Glassbeam checked in recently, and they turn out to exemplify quite a few of the themes I’ve been writing about. For starters:
- Glassbeam has an analytic technology stack focused on poly-structured machine-generated data.
- Glassbeam partially organizes that data into event series …
- … in a schema that is modified as needed.
Glassbeam basics include:
- Founded in 2009.
- Based in Santa Clara. Back-end engineering in Bangalore.
- $6 million in angel money; no other VC.
- High single-digit customer count, …
- … plus another high single-digit number of end customers for an OEM offering a limited version of their product.
All Glassbeam customers except one are SaaS/cloud (Software as a Service), and even that one was only offered a subscription (as oppose to perpetual license) price.

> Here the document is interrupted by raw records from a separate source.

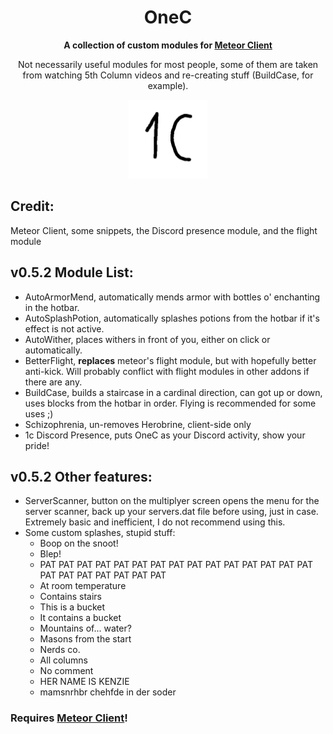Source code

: <div align="center">
  <h1><strong>OneC</strong></h1>
  <p><strong>A collection of custom modules for <a href="https://meteorclient.com/">Meteor Client</a></strong></p>
  <p>Not necessarily useful modules for most people, some of them are taken from watching 5th Column videos and re-creating stuff (BuildCase, for example).</p>
  <img src="src/main/resources/assets/icon/icon.png" alt="Logo" width="25%"/>
</div>

## Credit:

Meteor Client, some snippets, the Discord presence module, and the flight module

## v0.5.2 Module List:

- AutoArmorMend, automatically mends armor with bottles o' enchanting in the hotbar.
- AutoSplashPotion, automatically splashes potions from the hotbar if it's effect is not active.
- AutoWither, places withers in front of you, either on click or automatically.
- BetterFlight, **replaces** meteor's flight module, but with hopefully better anti-kick. Will probably conflict with flight modules in other addons if there are any.
- BuildCase, builds a staircase in a cardinal direction, can got up or down, uses blocks from the hotbar in order. Flying is recommended for some uses ;)
- Schizophrenia, un-removes Herobrine, client-side only
- 1c Discord Presence, puts OneC as your Discord activity, show your pride!

## v0.5.2 Other features:

- ServerScanner, button on the multiplyer screen opens the menu for the server scanner, back up your servers.dat file before using, just in case. Extremely basic and inefficient, I do not recommend using this.
- Some custom splashes, stupid stuff:
  - Boop on the snoot!
  - Blep!
  - PAT PAT PAT PAT PAT PAT PAT PAT PAT PAT PAT PAT PAT PAT PAT PAT PAT PAT PAT PAT PAT PAT
  - At room temperature
  - Contains stairs
  - This is a bucket
  - It contains a bucket
  - Mountains of... water?
  - Masons from the start
  - Nerds co.
  - All columns
  - No comment
  - HER NAME IS KENZIE
  - mamsnrhbr chehfde in der soder

### Requires [Meteor Client](https://meteorclient.com/)!
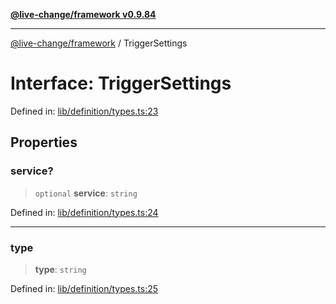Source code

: [**@live-change/framework v0.9.84**](../README.md)

***

[@live-change/framework](../README.md) / TriggerSettings

# Interface: TriggerSettings

Defined in: [lib/definition/types.ts:23](https://github.com/live-change/live-change-stack/blob/master/framework/framework/framework/framework/lib/definition/types.ts#L23)

## Properties

### service?

> `optional` **service**: `string`

Defined in: [lib/definition/types.ts:24](https://github.com/live-change/live-change-stack/blob/master/framework/framework/framework/framework/lib/definition/types.ts#L24)

***

### type

> **type**: `string`

Defined in: [lib/definition/types.ts:25](https://github.com/live-change/live-change-stack/blob/master/framework/framework/framework/framework/lib/definition/types.ts#L25)
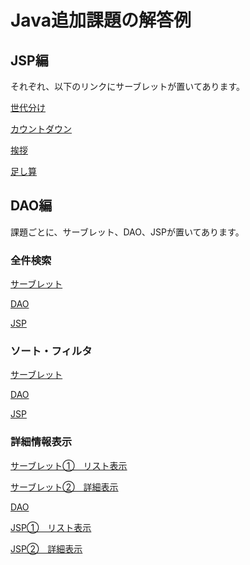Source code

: # Java追加課題の解答例

## JSP編

それぞれ、以下のリンクにサーブレットが置いてあります。

[世代分け](./src/main/java/jp/co/solxyz/lessons/servlet/jsp/q01/RangeOfAgeServlet.java)

[カウントダウン](./src/main/java/jp/co/solxyz/lessons/servlet/jsp/q02/CounterServlet.java)

[挨拶](./src/main/java/jp/co/solxyz/lessons/servlet/jsp/q03/GreetingServlet.java)

[足し算](./src/main/java/jp/co/solxyz/lessons/servlet/jsp/q04/AddServlet.java)

## DAO編

課題ごとに、サーブレット、DAO、JSPが置いてあります。

### 全件検索  
[サーブレット](./src/main/java/jp/co/solxyz/lessons/servlet/dao/q01/servlet/ListServlet.java)  

[DAO](./src/main/java/jp/co/solxyz/lessons/servlet/dao/q01/dao/CustomerDao.java)  

[JSP](./src/main/webapp/WEB-INF/dao/q01/customer-list.jsp)  

### ソート・フィルタ
[サーブレット](./src/main/java/jp/co/solxyz/lessons/servlet/dao/q02/servlet/ListServlet.java)  

[DAO](./src/main/java/jp/co/solxyz/lessons/servlet/dao/q02/dao/CustomerDao.java)  

[JSP](./src/main/webapp/WEB-INF/dao/q02/customer-list.jsp)  
  
### 詳細情報表示
[サーブレット①　リスト表示](./src/main/java/jp/co/solxyz/lessons/servlet/dao/q03/servlet/ListServlet.java)  

[サーブレット②　詳細表示](./src/main/java/jp/co/solxyz/lessons/servlet/dao/q03/servlet/DetailServlet.java)  

[DAO](./src/main/java/jp/co/solxyz/lessons/servlet/dao/q03/dao/CustomerDao.java)  

[JSP①　リスト表示](./src/main/webapp/WEB-INF/dao/q03/customer-list.jsp)  

[JSP②　詳細表示](./src/main/webapp/WEB-INF/dao/q03/customer-detail.jsp)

So what does Glassbeam’s technology do? Glassbeam says it is focused on “machine data analytics,” specifically for the “Internet of Things”, which it distinguishes from IT logs.* Specifically, Glassbeam sells to manufacturers of complex devices — IT (most of its sales so far ), medical, automotive (aspirational to date), etc. — and helps them analyze “phone home” data, for both support/customer service and marketing kinds of use cases. As of a recent release, the Glassbeam stack can:
- Parse, process, manage, and — if needed — export data.
- Provide business intelligence, search and — you guessed it! — parametric search interfaces, with drilldown into the underlying raw data.

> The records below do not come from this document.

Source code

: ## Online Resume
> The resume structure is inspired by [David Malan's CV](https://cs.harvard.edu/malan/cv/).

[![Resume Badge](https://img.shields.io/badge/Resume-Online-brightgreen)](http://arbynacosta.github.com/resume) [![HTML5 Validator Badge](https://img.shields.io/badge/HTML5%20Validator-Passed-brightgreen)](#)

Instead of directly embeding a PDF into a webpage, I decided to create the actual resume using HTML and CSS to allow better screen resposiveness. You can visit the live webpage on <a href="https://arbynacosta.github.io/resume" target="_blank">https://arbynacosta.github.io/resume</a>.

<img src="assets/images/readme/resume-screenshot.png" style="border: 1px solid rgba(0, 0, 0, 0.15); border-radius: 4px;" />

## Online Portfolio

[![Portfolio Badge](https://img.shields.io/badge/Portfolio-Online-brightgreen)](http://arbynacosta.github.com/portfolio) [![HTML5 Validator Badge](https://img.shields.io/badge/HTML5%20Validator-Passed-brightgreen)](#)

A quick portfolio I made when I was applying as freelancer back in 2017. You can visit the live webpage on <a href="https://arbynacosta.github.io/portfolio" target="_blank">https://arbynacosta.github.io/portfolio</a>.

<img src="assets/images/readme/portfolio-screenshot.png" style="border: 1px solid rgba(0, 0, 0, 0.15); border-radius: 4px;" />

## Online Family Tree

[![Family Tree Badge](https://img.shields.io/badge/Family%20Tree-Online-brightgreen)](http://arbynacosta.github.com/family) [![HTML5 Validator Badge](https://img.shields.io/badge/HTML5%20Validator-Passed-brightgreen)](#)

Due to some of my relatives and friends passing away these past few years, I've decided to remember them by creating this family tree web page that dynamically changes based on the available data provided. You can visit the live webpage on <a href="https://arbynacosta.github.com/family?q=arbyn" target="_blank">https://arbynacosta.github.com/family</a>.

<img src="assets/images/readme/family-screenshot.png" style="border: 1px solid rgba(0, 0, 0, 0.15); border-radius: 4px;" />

- Not yet do predictive modeling.
*To a first approximation, this could be translated as “We help with machine-generated data, but we’d prefer not to compete with Splunk.” That said, 1% of Splunk’s customer base is more than 100% of Glassbeam’s, so I conjecture that Splunk has more customers in Glassbeam’s target segments than Glassbeam itself yet has.
The event-series part of the story is that Glassbeam ingests various kinds of text data, especially:
- Utterly static system configuration (e.g. ID/serial numbers)
- Configuration that changes occasionally
- Logs/time series
and “stitches them together”. Until this month’s “SCALAR” release, Glassbeam ingested data in batch form from the customers who collected it, but Glassbeam now wants to collect the “phone home” data itself.
Glassbeam technical notes include:
- It’s all built in Scala.
- Like Splunk, Glassbeam revolves around a proprietary search language, which it calls “Semiotic” something-or-other. (I’ve hated that word since the company Semio was overhyped in the late 90s.)
- Technology underneath Glassbeam includes:
- Solr and Lucene.
- Not Storm, although it was considered.
- Glassbeam offers ODBC/JDBC interfaces, as well as APIs targeted at direct enterprise application integration.
- “Apps” don’t touch Cassandra directly — except I imagine in the case of drill down — but rather a custom in-memory layer. Therefore, it is not surprising that …
- … Glassbeam expects to add Spark into the mix as well.
- Much as is the case for WibiData, Glassbeam can manage a huge number of columns for a single entity (10s of 1000s were mentioned). Unlike WibiData, however, Glassbeam doesn’t smush all that into a single row.
- Glassbeam uses as little MapReduce as possible, and in particular doesn’t use MapReduce for parsing.
That’s about as much as I have. In particular, our discussion of data management wasn’t thorough, and I don’t know what those in-memory data structures are like nor exactly how schema-on-need is implemented.